List

Recently I surveyed Gaussian Process Latent Variable Models (GPLVM) while getting sidetracked in one branch after another while reviewing Bayesian nonparametrics. So I thought, let’s make a blog post out of this and maybe someone else gets benefitted from my brief sprint.

GPLVM is a class of Bayesian non-parametric models. These were initially intended for dimension reduction of high dimensional data. In the last two decades, this field has grown a lot, and now it has several applications. There is a very concise recent survey paper on GPLVMs [1].

Schematic of GGLVM [1].

Key Idea: Let us assume each observed variable (\mathbf{Y}) can be written as the sum of some latent variable (\mathbf{X}) and noise (\epsilon). These latent variables can be thought of as functional variables \mathbf{f}(.), and are the noise-free form of observed variables. To infer the latent variables, GPLVM assumes that the functional variables are generated by GP from some low dimensional latent variables.

An interesting application in Motion Capture: The idea is to capture different motion sequences: a walk cycle, a jump shot, and a baseball pitch.

Figure source [2]

In the above figure, the learning process estimates a 2D position x associated with every training pose, and the plus signs (+) indicate positions of the original training points in the 2D space.

Red points indicate training poses included in the training set.
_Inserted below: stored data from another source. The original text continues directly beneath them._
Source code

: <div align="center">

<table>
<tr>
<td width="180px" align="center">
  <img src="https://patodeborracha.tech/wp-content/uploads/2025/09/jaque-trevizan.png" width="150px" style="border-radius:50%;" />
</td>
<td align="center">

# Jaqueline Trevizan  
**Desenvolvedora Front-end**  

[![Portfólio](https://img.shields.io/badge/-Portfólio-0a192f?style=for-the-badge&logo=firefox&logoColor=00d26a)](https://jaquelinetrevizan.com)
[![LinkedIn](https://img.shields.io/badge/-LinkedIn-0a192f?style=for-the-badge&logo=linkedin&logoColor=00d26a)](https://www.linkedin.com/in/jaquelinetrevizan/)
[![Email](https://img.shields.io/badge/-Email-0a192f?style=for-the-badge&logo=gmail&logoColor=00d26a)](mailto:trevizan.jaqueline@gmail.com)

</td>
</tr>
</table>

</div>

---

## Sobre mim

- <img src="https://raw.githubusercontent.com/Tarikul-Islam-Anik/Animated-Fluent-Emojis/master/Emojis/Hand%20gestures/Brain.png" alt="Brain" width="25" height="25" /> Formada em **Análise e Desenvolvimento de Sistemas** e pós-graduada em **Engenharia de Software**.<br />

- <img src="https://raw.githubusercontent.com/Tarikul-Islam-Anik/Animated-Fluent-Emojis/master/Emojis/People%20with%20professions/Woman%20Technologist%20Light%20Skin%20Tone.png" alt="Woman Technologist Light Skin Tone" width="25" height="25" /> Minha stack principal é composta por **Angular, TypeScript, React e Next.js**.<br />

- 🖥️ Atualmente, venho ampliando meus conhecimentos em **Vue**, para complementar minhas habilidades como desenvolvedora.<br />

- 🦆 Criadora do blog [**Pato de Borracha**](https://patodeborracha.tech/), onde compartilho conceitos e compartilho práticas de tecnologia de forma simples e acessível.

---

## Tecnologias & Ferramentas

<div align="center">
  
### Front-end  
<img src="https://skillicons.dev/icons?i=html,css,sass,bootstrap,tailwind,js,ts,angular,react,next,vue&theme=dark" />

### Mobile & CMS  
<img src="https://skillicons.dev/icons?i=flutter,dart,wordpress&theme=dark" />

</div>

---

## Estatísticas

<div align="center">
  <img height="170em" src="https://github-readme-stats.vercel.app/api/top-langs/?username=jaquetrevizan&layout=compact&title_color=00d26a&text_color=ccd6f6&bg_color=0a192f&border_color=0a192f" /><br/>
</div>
Some of the original poses shown are connected to their 2D positions by orange lines. Additionally, some novel poses are shown, connected by green lines to their locations in the 2D plot [2].

Note that the new poses extrapolate from the original poses sensibly and that the original poses have been arranged so that similar poses are nearby in the 2D space. In the middle, there is a grayscale likelihood plot for each position x. Observe that points are more likely if they lie near or between similar training poses [2].

Isn’t that awesome?

Model (Involves some Math and Stat):

Consider \mathbf{Y}^{n\times p} be the original data matrix and \mathbf{X}^{n\times d} be its low dimensional representation, with d<<p. The schematic shown earlier can be translated in the following mathematical form,

(1)   \begin{equation*} y_i=f(\mathbf{x_i})+\epsilon \end{equation*}

where \epsilon\sim\mathcal{N}(0,\sigma^2) and f is the non-linear function with GP prior as, f\sim\mathcal{GP}(\mathbf{0},\mathbf{K}).The marginal likelihood p(\mathbf{Y}|\mathbf{X},\mathbf{\Theta}) can be obtained by Bayes’ theorem and integrating out f,

(2)   \begin{equation*} p(\mathbf{Y}|\mathbf{X},\mathbf{\Theta})=\prod_{j=1}^p\frac{1}{\sqrt{(2\pi |\mathbf{K}|)}}\exp{(-\frac{1}{2}\mathbf{y_j^T}K^{-1}\mathbf{y_j})} \end{equation*}

Here \mathbf{\Theta} contains hyperparameters from the Kernel K together with \sigma^2,and y_j is the
j^{\text{th}} column of \mathbf{Y}.

Now we maximize the marginal likelihood with respect to \mathbf{X} and \mathbf{\Theta},

(3)   \begin{equation*} \{\hat{\mathbf{X}},\hat{\mathbf{\Theta}}\}=\text{argmax}_{\mathbf{X},\mathbf{\Theta}}p(\mathbf{Y}|\mathbf{X},\mathbf{\Theta}) \end{equation*}

Why GPLVM over other methods?

  1. Firstly, the non-linear kernels in GPLVM could have considerable advantages to learn non-linear functions from the input space. It has been shown that GPLVM has a strong link with Kernel Principal Components Analysis (KPCA) [3] which is a prevalent Dimension Reduction method. The authors in [2] call this Probabilistic KPCA since it is based on a probability model and the sample covariance matrix is now replaced by the kernel.
  2. Secondly, there is no assumption on the projection function or the data distribution which makes it a nonparametric approach and quite flexible to deal with large and complex data sets.

References:

[1] Li, Ping, and Songcan Chen. “A review on Gaussian process latent variable models.” CAAI Transactions on Intelligence Technology 1.4 (2016): 366-376.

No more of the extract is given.